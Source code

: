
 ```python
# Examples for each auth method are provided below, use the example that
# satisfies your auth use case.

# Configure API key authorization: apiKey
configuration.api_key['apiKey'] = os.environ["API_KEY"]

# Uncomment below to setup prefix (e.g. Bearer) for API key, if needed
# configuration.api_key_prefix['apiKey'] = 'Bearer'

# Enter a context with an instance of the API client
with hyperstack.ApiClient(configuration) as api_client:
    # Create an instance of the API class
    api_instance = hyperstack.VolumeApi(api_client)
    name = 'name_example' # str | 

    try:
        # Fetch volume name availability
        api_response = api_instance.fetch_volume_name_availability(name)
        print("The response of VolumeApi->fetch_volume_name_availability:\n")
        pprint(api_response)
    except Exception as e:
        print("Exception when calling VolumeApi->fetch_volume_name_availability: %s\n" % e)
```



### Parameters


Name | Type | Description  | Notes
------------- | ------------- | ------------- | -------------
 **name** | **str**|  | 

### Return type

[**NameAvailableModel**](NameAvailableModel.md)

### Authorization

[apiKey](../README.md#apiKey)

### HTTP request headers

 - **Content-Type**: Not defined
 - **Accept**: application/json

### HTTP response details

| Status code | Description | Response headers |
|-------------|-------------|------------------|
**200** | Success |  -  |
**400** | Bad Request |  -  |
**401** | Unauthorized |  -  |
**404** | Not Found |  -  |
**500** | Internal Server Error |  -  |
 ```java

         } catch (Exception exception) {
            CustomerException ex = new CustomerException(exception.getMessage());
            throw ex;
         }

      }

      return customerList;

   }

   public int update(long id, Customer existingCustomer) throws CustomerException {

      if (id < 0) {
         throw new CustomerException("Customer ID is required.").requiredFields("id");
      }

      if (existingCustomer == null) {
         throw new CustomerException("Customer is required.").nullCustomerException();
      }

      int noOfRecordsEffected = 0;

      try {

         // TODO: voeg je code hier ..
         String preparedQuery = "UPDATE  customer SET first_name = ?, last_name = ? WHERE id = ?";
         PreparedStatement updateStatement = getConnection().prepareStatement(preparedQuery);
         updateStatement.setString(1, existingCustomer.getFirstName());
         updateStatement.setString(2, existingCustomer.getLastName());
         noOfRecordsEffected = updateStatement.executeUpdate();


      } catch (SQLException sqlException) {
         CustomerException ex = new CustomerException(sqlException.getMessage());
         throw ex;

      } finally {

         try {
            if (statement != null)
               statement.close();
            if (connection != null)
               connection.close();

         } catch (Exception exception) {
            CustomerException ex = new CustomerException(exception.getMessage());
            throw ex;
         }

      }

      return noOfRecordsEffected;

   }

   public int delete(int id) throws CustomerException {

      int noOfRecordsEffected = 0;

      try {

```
★ ★ ★
• Try it: From the listing above, copy every line where the string "below" is found.

• The completed task:
# Examples for each auth method are provided below, use the example that
# Uncomment below to setup prefix (e.g. Bearer) for API key, if needed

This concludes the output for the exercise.